Turn Off the Blue Light

by Natalie on May 16, 2011 · 8 comments

in Activism, Politics

A friend turned me on this Irish sex worker organization, Turn Off the Blue Light, and their great poster campaign. Prostitution is currently legal in Ireland, but an opposing campaign called Turn Off the Red Light has been picking up momentum in their push for criminalization—ya know, to “end sex trafficking.”

You’d think by now people would come up with a better way to end human trafficking, ideally in every industry where it occurs, than by declaring all commercial sex exploitative and illegal. Prostitution has been illegal nearly everywhere in the U.S. for decades, but it hasn’t stopped politicians, the media, and Demi Moore from being totally obsessed with sex trafficking as an ongoing major problem within our own country. Hopefully Ireland won’t follow suit in this misguided attempt to “help” people by driving their profession further underground.

Turn Off the Red Light spews out a lot of the same clichés we’ve seen on every other anti-sex work site, about how nearly everyone in the business is coerced and underage when they start and incapable of doing anything else with their lives. They say also that the work leads to “extreme isolation and a sense of shame;” interestingly though, their main tactic to combat this is to criminalize the industry.

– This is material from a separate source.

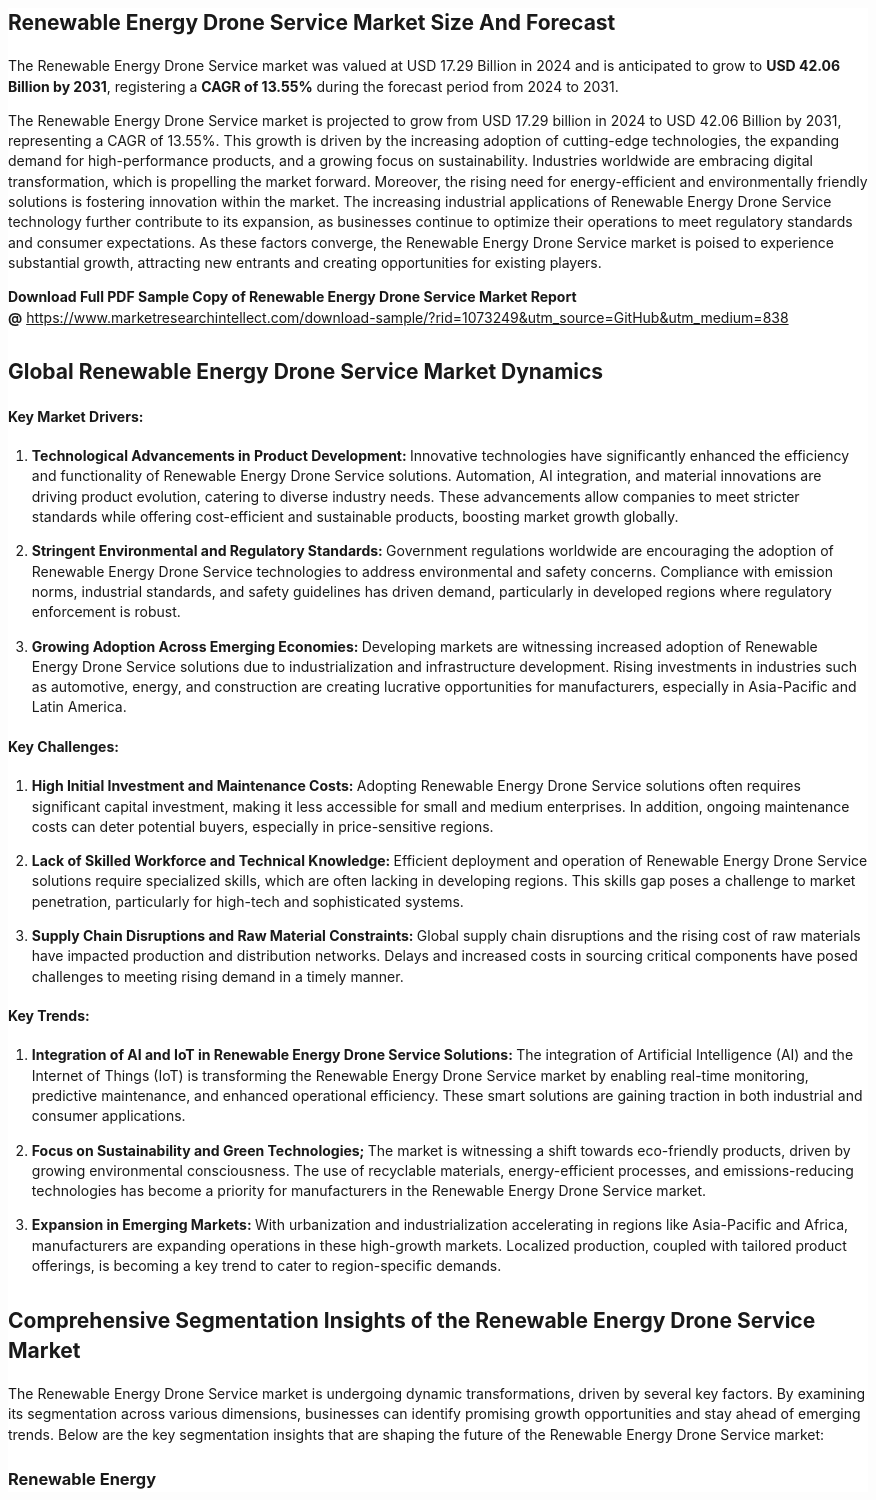 <h2>Renewable Energy Drone Service Market Size And Forecast</h2><p>The Renewable Energy Drone Service market was valued at USD 17.29 Billion in 2024 and is anticipated to grow to <strong>USD 42.06 Billion by 2031</strong>, registering a <strong>CAGR of 13.55%</strong> during the forecast period from 2024 to 2031.</p><p>The Renewable Energy Drone Service market is projected to grow from USD 17.29 billion in 2024 to USD 42.06 Billion by 2031, representing a CAGR of 13.55%. This growth is driven by the increasing adoption of cutting-edge technologies, the expanding demand for high-performance products, and a growing focus on sustainability. Industries worldwide are embracing digital transformation, which is propelling the market forward. Moreover, the rising need for energy-efficient and environmentally friendly solutions is fostering innovation within the market. The increasing industrial applications of Renewable Energy Drone Service technology further contribute to its expansion, as businesses continue to optimize their operations to meet regulatory standards and consumer expectations. As these factors converge, the Renewable Energy Drone Service market is poised to experience substantial growth, attracting new entrants and creating opportunities for existing players.</p><p><strong>Download Full PDF Sample Copy of Renewable Energy Drone Service Market Report @</strong>&nbsp;<a href="https://www.marketresearchintellect.com/download-sample/?rid=1073249&amp;utm_source=GitHub&amp;utm_medium=838">https://www.marketresearchintellect.com/download-sample/?rid=1073249&amp;utm_source=GitHub&amp;utm_medium=838</a></p><h2>Global Renewable Energy Drone Service Market Dynamics</h2><h4><strong>Key Market Drivers:</strong></h4><ol><li><p><strong>Technological Advancements in Product Development:&nbsp;</strong>Innovative technologies have significantly enhanced the efficiency and functionality of Renewable Energy Drone Service solutions. Automation, AI integration, and material innovations are driving product evolution, catering to diverse industry needs. These advancements allow companies to meet stricter standards while offering cost-efficient and sustainable products, boosting market growth globally.</p></li><li><p><strong>Stringent Environmental and Regulatory Standards:&nbsp;</strong>Government regulations worldwide are encouraging the adoption of Renewable Energy Drone Service technologies to address environmental and safety concerns. Compliance with emission norms, industrial standards, and safety guidelines has driven demand, particularly in developed regions where regulatory enforcement is robust.</p></li><li><p><strong>Growing Adoption Across Emerging Economies:&nbsp;</strong>Developing markets are witnessing increased adoption of Renewable Energy Drone Service solutions due to industrialization and infrastructure development. Rising investments in industries such as automotive, energy, and construction are creating lucrative opportunities for manufacturers, especially in Asia-Pacific and Latin America.</p></li></ol><h4><strong>Key Challenges:</strong></h4><ol><li><p><strong>High Initial Investment and Maintenance Costs:&nbsp;</strong>Adopting Renewable Energy Drone Service solutions often requires significant capital investment, making it less accessible for small and medium enterprises. In addition, ongoing maintenance costs can deter potential buyers, especially in price-sensitive regions.</p></li><li><p><strong>Lack of Skilled Workforce and Technical Knowledge:&nbsp;</strong>Efficient deployment and operation of Renewable Energy Drone Service solutions require specialized skills, which are often lacking in developing regions. This skills gap poses a challenge to market penetration, particularly for high-tech and sophisticated systems.</p></li><li><p><strong>Supply Chain Disruptions and Raw Material Constraints:&nbsp;</strong>Global supply chain disruptions and the rising cost of raw materials have impacted production and distribution networks. Delays and increased costs in sourcing critical components have posed challenges to meeting rising demand in a timely manner.</p></li></ol><h4><strong>Key Trends:</strong></h4><ol><li><p><strong>Integration of AI and IoT in Renewable Energy Drone Service Solutions:&nbsp;</strong>The integration of Artificial Intelligence (AI) and the Internet of Things (IoT) is transforming the Renewable Energy Drone Service market by enabling real-time monitoring, predictive maintenance, and enhanced operational efficiency. These smart solutions are gaining traction in both industrial and consumer applications.</p></li><li><p><strong>Focus on Sustainability and Green Technologies;&nbsp;</strong>The market is witnessing a shift towards eco-friendly products, driven by growing environmental consciousness. The use of recyclable materials, energy-efficient processes, and emissions-reducing technologies has become a priority for manufacturers in the Renewable Energy Drone Service market.</p></li><li><p><strong>Expansion in Emerging Markets:&nbsp;</strong>With urbanization and industrialization accelerating in regions like Asia-Pacific and Africa, manufacturers are expanding operations in these high-growth markets. Localized production, coupled with tailored product offerings, is becoming a key trend to cater to region-specific demands.</p></li></ol><div class="article-main__content" data-test-id="publishing-text-block"><h2>Comprehensive Segmentation Insights of the Renewable Energy Drone Service Market</h2><p>The Renewable Energy Drone Service market is undergoing dynamic transformations, driven by several key factors. By examining its segmentation across various dimensions, businesses can identify promising growth opportunities and stay ahead of emerging trends. Below are the key segmentation insights that are shaping the future of the Renewable Energy Drone Service market:</p><h3><strong>Renewable Energy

Turn Off the Blue Light is a direct response to this, and the poster campaign gives a fuller, more intelligent view of the real women involved in Ireland’s commercial sex trade.

This may not do much to change the minds of people blindly obsessed with human trafficking, but the posters do show beautiful, positive and realistic images of people working consensually to make a living.

{ 6 comments… read them below or add one }

Joan Kelly May 16, 2011 at 5:12 pm

hold the motherfucking phone – I’m sorry that this is off topic to the post but my head seriously just ex-fucking-sploded – prostitution is legal while abortion is still illegal in fucking Ireland??

the FUCK kind of country are my people from? Seriously flabbergasted.

unless….nah, couldn’t be because men are happy to have access to our bodies while we’re denied full access to our own.


Wendy May 17, 2011 at 1:55 am

Just to clarify: the actual transaction is legal in Ireland, but most of the elements that go along with it are illegal, including soliciting (which is defined as buying or selling sex), “loitering” for the purposes of, living off the earnings of, or controlling/directing. Anyone engaged in prostitution is almost certainly breaking the law in one way or another.

One of the key players in the Turn Off the Red Light Campaign is Ruhama, a rescue organisation founded by two of the religious orders who used to run the Magdalene Laundries, in which prostitutes and other vulnerable women were imprisoned, worked like slaves, physically and sexually abused and sometimes simply disappeared. Ruhama were founded in 1989, the last Laundry closed in 1996.


Wendy May 17, 2011 at 3:21 am

Sorry, I should have said “soliciting is defined to apply to people who are buying or selling sex”, not to the buying or selling itself.


Joan Kelly May 18, 2011 at 10:53 am

ah, okay, thanks for clarifying Wendy. Although I still don’t really understand what the hell is up with Ireland.

Except those laundries? And any “rescue” organization associated with such things – super creepy and horrible.


jenna May 26, 2011 at 4:44 pm

i imagine that the US is far, far away from having any ad campaign like this one. and when sex worker advocacy does come to our country, it will be ‘blamed’ on ‘the gays.’


Midi Grrrl February 13, 2013 at 4:32 am

Irish feminist is woefully ignorant of sex work. I have no idea why organizations such as Irish Feminist Network consistently post links to Turn off the Red Light. It drives me nuts!

Magdalene Laundries are not from distant history. The last one closed in my home town in 1996, not that long ago, not really. A lot of the victorian-style ideologies around “fallen women” that led to the abuses in the laundries have not been examined and still exist, and organizations like Ruhama have not changed their colors. I almost expect a patronizing attitude from catholic orgas like them, but it really gets to me how much support the turn on the red light campaign has gotten from irish feminist organizations.